Google Play Store
App Store
Semra Kardeşoğlu

Semra Kardeşoğlu

semrakardesoglu@birgun.net

Çalışan Gazeteciler Günü’nde ayağında prangayla evden yayın yapmak zorunda bırakılan Özlem Gürses “Sanırım hepimiz ayağımıza, kolumuza sanal ya da gerçek kelepçe takılmadan ne yaşadığımızı tam olarak anlayamayacağız” diyor.

Özlem Gürses: Gördüğüm destek kelepçeyi unutturdu

Yılın ilk ayı ocak, bizim mesleğin en karanlık ayıdır. Katledilen gazetecileri peş peşe andığımız ay. 8 Ocak’ta polis tarafından dövülerek öldürülen Metin Göktepe anması ile başlayan ay, 19 Ocak’ta Hrant Dink’in gazete önünde öldürüldüğü yerde anmasıyla sürer. 24 Ocak’ta ise Uğur Mumcu... Bu karanlık ayda bir de 10 Ocak var: Çalışan Gazeteciler Günü. Ne var ki uzun yıllardır ortada kutlanacak bir durum yok.

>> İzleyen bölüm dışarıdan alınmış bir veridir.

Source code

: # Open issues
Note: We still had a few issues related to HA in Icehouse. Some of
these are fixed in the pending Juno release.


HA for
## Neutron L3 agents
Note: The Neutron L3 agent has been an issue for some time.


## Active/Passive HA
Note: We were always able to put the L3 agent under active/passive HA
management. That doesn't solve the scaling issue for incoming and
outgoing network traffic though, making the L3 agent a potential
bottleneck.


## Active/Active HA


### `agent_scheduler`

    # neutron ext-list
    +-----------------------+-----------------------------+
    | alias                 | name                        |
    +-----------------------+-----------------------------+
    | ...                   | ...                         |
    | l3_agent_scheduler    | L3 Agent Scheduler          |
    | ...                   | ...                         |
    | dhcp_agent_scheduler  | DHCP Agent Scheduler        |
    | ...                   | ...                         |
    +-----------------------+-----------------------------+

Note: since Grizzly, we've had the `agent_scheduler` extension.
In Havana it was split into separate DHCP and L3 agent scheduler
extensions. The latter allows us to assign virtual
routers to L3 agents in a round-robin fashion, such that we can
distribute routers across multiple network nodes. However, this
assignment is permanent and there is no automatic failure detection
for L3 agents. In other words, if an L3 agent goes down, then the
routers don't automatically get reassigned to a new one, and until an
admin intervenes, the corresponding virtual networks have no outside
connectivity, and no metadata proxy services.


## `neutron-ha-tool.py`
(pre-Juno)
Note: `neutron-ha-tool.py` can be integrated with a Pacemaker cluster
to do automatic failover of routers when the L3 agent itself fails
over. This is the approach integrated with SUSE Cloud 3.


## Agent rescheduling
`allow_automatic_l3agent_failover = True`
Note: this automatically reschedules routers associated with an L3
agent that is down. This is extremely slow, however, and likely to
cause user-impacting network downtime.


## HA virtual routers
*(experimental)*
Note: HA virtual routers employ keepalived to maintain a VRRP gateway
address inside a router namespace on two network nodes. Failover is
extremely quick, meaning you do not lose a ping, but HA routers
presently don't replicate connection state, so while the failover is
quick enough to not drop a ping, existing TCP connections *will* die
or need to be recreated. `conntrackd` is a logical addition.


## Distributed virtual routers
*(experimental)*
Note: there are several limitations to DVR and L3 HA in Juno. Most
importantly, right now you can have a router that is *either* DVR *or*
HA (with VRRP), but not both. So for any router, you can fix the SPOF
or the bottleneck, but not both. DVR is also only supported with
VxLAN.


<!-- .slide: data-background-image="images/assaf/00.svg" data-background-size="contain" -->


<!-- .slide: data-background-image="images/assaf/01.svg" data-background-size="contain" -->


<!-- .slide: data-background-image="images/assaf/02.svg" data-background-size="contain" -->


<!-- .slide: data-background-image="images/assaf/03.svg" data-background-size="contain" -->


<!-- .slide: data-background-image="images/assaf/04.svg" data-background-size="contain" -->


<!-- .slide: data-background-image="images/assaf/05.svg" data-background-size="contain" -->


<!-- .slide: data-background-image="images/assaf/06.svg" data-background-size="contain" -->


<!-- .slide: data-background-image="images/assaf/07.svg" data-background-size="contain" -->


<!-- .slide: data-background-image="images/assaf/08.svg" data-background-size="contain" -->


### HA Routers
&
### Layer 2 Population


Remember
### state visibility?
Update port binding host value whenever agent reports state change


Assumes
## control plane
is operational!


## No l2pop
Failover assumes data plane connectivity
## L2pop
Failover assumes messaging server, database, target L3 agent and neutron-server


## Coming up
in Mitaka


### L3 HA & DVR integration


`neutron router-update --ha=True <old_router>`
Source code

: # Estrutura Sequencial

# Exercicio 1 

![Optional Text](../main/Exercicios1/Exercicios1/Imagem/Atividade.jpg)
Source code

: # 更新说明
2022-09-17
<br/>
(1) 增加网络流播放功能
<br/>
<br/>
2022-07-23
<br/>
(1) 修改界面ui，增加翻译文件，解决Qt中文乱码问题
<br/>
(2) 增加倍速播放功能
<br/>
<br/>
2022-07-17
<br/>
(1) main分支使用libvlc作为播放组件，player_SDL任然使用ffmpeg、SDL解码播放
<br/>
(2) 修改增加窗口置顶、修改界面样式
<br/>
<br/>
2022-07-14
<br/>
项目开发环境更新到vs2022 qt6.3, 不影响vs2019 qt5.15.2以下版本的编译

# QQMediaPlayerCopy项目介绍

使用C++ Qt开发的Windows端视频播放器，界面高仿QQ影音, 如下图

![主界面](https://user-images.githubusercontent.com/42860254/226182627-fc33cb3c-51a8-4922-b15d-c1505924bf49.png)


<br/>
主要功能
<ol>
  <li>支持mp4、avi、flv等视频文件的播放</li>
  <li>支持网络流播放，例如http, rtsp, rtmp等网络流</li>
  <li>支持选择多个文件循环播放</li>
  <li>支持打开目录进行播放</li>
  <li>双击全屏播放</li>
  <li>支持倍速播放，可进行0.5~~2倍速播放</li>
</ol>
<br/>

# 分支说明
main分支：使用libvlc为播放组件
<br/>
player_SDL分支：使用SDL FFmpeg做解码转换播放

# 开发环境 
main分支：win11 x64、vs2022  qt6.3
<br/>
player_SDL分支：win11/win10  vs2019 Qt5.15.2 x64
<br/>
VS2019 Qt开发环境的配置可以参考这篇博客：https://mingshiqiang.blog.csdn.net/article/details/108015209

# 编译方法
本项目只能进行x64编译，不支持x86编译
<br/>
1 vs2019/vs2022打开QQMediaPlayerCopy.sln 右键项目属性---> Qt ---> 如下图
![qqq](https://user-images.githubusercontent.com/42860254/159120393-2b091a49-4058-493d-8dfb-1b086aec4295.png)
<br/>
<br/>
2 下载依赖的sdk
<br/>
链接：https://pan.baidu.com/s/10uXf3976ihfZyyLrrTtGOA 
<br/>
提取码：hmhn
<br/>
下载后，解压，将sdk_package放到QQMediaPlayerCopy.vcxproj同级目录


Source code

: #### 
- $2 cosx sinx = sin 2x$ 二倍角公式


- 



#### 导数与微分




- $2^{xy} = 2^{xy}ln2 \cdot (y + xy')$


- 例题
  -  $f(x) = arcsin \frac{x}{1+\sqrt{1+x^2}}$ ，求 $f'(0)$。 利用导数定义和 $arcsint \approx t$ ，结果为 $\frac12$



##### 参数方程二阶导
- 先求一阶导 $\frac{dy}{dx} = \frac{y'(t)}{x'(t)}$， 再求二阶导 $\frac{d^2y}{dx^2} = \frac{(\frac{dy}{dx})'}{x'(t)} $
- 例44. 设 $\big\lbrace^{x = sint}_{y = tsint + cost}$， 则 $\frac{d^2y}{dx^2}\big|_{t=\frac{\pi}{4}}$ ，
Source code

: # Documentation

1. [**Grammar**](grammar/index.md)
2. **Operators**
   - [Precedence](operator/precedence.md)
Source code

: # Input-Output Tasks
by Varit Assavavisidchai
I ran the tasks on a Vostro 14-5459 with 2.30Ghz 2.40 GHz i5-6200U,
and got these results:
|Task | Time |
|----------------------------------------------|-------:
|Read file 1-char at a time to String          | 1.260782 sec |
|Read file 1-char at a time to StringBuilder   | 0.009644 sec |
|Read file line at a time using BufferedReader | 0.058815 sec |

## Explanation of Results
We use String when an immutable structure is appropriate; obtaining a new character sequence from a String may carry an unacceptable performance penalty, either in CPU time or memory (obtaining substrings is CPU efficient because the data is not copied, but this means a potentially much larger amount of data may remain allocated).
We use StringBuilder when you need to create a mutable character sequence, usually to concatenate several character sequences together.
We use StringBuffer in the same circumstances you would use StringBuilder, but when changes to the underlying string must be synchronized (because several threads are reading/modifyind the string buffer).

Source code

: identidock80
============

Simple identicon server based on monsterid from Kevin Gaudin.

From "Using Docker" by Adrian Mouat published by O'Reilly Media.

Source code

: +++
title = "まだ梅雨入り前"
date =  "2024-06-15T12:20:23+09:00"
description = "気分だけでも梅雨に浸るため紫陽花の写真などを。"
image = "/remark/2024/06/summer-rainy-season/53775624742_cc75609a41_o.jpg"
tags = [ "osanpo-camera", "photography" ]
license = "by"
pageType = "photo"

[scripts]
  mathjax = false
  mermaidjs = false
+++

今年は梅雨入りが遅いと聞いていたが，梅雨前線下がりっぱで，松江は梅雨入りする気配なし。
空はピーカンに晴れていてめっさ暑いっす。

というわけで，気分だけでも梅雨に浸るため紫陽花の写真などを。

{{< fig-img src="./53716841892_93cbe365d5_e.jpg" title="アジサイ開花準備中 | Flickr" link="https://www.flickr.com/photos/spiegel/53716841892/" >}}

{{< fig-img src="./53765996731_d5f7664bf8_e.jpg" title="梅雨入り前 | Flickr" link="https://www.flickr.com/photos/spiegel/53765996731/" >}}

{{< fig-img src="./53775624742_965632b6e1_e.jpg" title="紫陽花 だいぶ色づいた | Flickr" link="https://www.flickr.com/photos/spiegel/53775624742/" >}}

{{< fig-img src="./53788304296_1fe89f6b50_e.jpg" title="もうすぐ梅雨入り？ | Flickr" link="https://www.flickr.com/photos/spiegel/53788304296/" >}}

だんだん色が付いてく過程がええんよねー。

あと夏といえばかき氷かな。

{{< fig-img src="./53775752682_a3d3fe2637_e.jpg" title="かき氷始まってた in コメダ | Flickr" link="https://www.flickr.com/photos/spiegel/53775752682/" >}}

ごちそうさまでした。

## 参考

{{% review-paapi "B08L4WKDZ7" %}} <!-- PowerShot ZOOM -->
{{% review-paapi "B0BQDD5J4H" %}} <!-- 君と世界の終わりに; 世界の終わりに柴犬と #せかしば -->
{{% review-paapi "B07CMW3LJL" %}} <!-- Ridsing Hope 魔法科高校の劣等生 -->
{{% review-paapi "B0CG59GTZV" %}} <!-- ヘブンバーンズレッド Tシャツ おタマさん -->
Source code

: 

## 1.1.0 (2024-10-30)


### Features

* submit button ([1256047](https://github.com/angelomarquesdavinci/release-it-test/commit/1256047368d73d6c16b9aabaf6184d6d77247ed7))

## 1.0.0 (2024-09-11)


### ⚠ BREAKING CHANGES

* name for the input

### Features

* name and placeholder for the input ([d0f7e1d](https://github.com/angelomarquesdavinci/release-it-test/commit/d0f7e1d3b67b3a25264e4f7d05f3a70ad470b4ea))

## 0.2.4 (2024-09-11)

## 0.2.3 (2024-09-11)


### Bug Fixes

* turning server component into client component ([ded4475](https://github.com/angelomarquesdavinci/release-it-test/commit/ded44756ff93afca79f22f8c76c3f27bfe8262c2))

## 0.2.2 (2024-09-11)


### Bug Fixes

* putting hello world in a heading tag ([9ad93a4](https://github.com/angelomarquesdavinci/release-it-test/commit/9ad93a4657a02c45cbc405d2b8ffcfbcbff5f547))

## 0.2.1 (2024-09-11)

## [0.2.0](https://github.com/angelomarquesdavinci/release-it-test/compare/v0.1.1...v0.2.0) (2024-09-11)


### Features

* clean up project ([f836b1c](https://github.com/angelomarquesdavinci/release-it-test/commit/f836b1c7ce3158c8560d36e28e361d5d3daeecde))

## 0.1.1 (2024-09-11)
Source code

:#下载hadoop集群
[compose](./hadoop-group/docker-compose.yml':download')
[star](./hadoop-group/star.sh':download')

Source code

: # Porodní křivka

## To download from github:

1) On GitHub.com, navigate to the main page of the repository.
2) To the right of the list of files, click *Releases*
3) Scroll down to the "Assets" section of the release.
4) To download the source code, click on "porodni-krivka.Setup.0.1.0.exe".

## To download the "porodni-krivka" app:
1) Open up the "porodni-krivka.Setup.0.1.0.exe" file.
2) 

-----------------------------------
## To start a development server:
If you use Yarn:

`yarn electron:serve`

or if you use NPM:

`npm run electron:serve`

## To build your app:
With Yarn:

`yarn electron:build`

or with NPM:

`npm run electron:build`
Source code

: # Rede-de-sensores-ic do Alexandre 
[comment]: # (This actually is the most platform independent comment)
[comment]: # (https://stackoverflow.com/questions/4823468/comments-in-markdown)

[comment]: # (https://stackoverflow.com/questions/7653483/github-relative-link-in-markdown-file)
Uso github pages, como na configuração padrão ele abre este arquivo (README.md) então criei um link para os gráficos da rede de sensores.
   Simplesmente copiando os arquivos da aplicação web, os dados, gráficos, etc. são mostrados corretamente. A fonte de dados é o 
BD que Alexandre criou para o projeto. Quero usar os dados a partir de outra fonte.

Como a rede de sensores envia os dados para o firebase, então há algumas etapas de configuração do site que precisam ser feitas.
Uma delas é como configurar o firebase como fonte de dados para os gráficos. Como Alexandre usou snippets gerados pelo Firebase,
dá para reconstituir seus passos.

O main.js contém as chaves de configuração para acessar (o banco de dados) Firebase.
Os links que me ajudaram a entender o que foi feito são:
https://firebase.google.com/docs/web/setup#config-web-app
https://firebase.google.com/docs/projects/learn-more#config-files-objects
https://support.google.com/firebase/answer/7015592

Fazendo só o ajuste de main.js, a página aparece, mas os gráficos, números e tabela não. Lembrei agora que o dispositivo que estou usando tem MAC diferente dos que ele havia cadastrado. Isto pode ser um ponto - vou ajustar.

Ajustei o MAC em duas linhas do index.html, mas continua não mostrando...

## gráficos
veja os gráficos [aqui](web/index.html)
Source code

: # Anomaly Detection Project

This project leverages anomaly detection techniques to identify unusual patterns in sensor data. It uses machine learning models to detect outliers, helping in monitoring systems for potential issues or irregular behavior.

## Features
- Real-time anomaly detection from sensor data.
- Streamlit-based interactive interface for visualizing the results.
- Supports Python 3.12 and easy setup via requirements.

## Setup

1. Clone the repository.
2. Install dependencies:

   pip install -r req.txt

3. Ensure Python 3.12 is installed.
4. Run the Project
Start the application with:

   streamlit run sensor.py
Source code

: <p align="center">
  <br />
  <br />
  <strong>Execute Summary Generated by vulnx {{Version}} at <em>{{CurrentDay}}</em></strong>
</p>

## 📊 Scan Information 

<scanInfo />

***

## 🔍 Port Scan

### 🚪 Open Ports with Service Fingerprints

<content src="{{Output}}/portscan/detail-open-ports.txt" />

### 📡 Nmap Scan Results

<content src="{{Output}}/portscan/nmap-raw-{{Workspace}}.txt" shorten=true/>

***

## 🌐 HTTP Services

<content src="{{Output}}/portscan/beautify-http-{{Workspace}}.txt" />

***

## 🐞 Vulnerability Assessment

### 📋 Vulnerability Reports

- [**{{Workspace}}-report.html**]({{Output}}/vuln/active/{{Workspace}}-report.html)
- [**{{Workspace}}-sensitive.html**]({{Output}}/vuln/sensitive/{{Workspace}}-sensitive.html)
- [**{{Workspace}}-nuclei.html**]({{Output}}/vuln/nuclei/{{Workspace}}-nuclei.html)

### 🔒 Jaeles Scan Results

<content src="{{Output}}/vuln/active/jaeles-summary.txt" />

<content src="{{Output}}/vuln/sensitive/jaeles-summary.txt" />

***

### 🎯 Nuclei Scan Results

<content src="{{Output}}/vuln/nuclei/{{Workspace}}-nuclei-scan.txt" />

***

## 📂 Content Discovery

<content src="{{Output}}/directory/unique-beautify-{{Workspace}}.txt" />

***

Milyonlarca yurttaş gibi gazetecilerin de payına düşen ölüm, gözaltı, tutuklama, dava. Tüm bunların yanında açlık sınırı civarında maaşla yaşama çabası. Tüm bunlar olurken bir de ev hapsine mahkum edilen bir gazeteci evden canlı yayın yapmak zorunda kaldı. Sözcü TV’de her sabah Para Politika programını yapan Özlem Gürses’in kapısını çaldım. Sordum yanıtladı.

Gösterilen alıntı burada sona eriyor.